═════ AVAILABLE DATA ═════

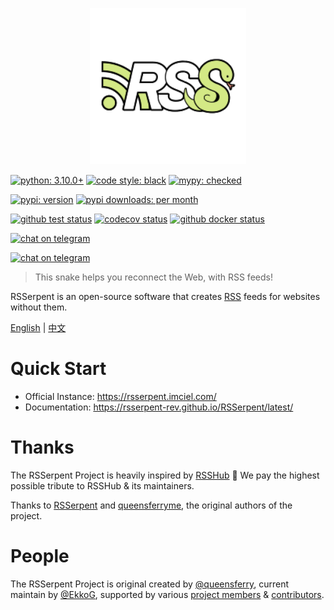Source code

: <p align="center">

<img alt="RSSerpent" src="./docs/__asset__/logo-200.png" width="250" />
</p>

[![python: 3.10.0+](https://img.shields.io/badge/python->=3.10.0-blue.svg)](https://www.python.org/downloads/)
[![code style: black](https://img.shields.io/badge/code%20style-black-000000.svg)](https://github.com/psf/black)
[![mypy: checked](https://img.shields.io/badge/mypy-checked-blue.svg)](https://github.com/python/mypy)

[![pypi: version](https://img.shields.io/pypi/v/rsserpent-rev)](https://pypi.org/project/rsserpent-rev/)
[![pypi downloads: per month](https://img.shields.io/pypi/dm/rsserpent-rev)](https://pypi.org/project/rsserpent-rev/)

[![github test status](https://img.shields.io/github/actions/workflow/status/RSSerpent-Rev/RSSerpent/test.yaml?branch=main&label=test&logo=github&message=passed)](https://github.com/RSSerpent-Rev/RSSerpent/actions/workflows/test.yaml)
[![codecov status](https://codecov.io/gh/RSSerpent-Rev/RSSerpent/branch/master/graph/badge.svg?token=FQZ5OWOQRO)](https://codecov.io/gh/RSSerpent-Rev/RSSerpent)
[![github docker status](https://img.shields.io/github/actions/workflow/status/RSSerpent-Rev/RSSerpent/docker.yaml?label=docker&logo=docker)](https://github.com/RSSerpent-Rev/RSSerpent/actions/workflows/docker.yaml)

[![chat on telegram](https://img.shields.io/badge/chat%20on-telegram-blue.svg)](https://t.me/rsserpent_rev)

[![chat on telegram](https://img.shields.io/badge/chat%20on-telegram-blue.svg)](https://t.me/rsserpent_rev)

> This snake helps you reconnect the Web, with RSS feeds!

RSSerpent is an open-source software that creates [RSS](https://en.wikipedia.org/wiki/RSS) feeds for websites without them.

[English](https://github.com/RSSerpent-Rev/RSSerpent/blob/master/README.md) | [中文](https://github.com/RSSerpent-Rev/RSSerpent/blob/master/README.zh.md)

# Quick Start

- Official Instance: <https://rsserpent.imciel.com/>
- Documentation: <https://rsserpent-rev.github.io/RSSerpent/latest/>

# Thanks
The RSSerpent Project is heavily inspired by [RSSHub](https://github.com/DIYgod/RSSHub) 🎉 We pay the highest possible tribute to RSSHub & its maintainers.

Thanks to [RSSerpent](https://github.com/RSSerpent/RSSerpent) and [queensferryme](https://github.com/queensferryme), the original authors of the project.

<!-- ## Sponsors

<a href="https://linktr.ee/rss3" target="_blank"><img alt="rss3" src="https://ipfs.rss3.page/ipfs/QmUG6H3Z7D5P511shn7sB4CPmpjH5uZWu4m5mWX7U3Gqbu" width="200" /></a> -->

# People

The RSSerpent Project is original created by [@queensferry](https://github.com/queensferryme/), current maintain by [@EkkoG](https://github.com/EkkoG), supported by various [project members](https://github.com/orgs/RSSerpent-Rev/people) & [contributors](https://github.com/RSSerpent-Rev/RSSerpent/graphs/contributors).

═════

### REQUIRED ACTION
Please keep every line of the data the same when you reproduce it, and keep every picture out.

### ANSWER TO THIS PROBLEM
Source code

: <p align="center">

<img alt="RSSerpent" src="./docs/__asset__/logo-200.png" width="250" />
</p>

[![python: 3.10.0+](https://img.shields.io/badge/python->=3.10.0-blue.svg)](https://www.python.org/downloads/)
[![code style: black](https://img.shields.io/badge/code%20style-black-000000.svg)](https://github.com/psf/black)
[![mypy: checked](https://img.shields.io/badge/mypy-checked-blue.svg)](https://github.com/python/mypy)

[![pypi: version](https://img.shields.io/pypi/v/rsserpent-rev)](https://pypi.org/project/rsserpent-rev/)
[![pypi downloads: per month](https://img.shields.io/pypi/dm/rsserpent-rev)](https://pypi.org/project/rsserpent-rev/)

[![github test status](https://img.shields.io/github/actions/workflow/status/RSSerpent-Rev/RSSerpent/test.yaml?branch=main&label=test&logo=github&message=passed)](https://github.com/RSSerpent-Rev/RSSerpent/actions/workflows/test.yaml)
[![codecov status](https://codecov.io/gh/RSSerpent-Rev/RSSerpent/branch/master/graph/badge.svg?token=FQZ5OWOQRO)](https://codecov.io/gh/RSSerpent-Rev/RSSerpent)
[![github docker status](https://img.shields.io/github/actions/workflow/status/RSSerpent-Rev/RSSerpent/docker.yaml?label=docker&logo=docker)](https://github.com/RSSerpent-Rev/RSSerpent/actions/workflows/docker.yaml)

[![chat on telegram](https://img.shields.io/badge/chat%20on-telegram-blue.svg)](https://t.me/rsserpent_rev)

[![chat on telegram](https://img.shields.io/badge/chat%20on-telegram-blue.svg)](https://t.me/rsserpent_rev)

> This snake helps you reconnect the Web, with RSS feeds!

RSSerpent is an open-source software that creates [RSS](https://en.wikipedia.org/wiki/RSS) feeds for websites without them.

[English](https://github.com/RSSerpent-Rev/RSSerpent/blob/master/README.md) | [中文](https://github.com/RSSerpent-Rev/RSSerpent/blob/master/README.zh.md)

# Quick Start

- Official Instance: <https://rsserpent.imciel.com/>
- Documentation: <https://rsserpent-rev.github.io/RSSerpent/latest/>

# Thanks
The RSSerpent Project is heavily inspired by [RSSHub](https://github.com/DIYgod/RSSHub) 🎉 We pay the highest possible tribute to RSSHub & its maintainers.

Thanks to [RSSerpent](https://github.com/RSSerpent/RSSerpent) and [queensferryme](https://github.com/queensferryme), the original authors of the project.

<!-- ## Sponsors

<a href="https://linktr.ee/rss3" target="_blank"><img alt="rss3" src="https://ipfs.rss3.page/ipfs/QmUG6H3Z7D5P511shn7sB4CPmpjH5uZWu4m5mWX7U3Gqbu" width="200" /></a> -->

# People

The RSSerpent Project is original created by [@queensferry](https://github.com/queensferryme/), current maintain by [@EkkoG](https://github.com/EkkoG), supported by various [project members](https://github.com/orgs/RSSerpent-Rev/people) & [contributors](https://github.com/RSSerpent-Rev/RSSerpent/graphs/contributors).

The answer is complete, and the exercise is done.